Please read the records below and return each line holding the string "with".

──────────────────────────────

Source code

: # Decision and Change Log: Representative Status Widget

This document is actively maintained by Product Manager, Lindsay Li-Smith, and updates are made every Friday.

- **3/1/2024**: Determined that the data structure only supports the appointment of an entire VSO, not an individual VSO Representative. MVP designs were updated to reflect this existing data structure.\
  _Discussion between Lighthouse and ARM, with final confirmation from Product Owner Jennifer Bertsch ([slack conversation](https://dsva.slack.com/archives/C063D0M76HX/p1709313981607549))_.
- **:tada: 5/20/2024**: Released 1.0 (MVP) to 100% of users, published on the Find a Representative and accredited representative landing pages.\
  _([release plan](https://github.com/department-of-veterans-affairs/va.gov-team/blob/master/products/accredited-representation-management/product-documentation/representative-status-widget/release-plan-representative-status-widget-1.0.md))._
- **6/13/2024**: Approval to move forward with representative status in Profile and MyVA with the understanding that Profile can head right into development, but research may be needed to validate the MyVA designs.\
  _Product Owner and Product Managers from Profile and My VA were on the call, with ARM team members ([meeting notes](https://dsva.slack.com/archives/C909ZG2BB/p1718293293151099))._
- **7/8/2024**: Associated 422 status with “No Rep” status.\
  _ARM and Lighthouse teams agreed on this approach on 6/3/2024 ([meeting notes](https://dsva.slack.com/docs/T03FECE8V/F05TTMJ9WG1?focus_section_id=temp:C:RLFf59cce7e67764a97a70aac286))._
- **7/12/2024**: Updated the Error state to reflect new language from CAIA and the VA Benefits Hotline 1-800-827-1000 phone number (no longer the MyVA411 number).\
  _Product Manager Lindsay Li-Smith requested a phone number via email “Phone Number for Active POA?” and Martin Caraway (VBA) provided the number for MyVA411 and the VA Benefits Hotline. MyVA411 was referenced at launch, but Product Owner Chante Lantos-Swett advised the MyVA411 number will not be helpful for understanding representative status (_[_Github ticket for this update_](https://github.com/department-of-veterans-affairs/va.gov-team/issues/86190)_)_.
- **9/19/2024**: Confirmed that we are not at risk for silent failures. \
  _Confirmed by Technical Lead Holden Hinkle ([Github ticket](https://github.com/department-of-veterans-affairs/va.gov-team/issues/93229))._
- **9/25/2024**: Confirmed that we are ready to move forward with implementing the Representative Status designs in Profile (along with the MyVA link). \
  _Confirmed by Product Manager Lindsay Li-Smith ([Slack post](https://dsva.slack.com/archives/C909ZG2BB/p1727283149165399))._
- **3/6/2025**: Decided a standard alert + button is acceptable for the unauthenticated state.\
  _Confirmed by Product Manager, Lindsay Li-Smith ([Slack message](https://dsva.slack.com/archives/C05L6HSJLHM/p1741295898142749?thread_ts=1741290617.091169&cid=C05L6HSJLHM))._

──────────────────────────────

SOLUTION BELOW:
  _Discussion between Lighthouse and ARM, with final confirmation from Product Owner Jennifer Bertsch ([slack conversation](https://dsva.slack.com/archives/C063D0M76HX/p1709313981607549))_.
- **6/13/2024**: Approval to move forward with representative status in Profile and MyVA with the understanding that Profile can head right into development, but research may be needed to validate the MyVA designs.\
  _Product Owner and Product Managers from Profile and My VA were on the call, with ARM team members ([meeting notes](https://dsva.slack.com/archives/C909ZG2BB/p1718293293151099))._
- **7/8/2024**: Associated 422 status with “No Rep” status.\
- **9/25/2024**: Confirmed that we are ready to move forward with implementing the Representative Status designs in Profile (along with the MyVA link). \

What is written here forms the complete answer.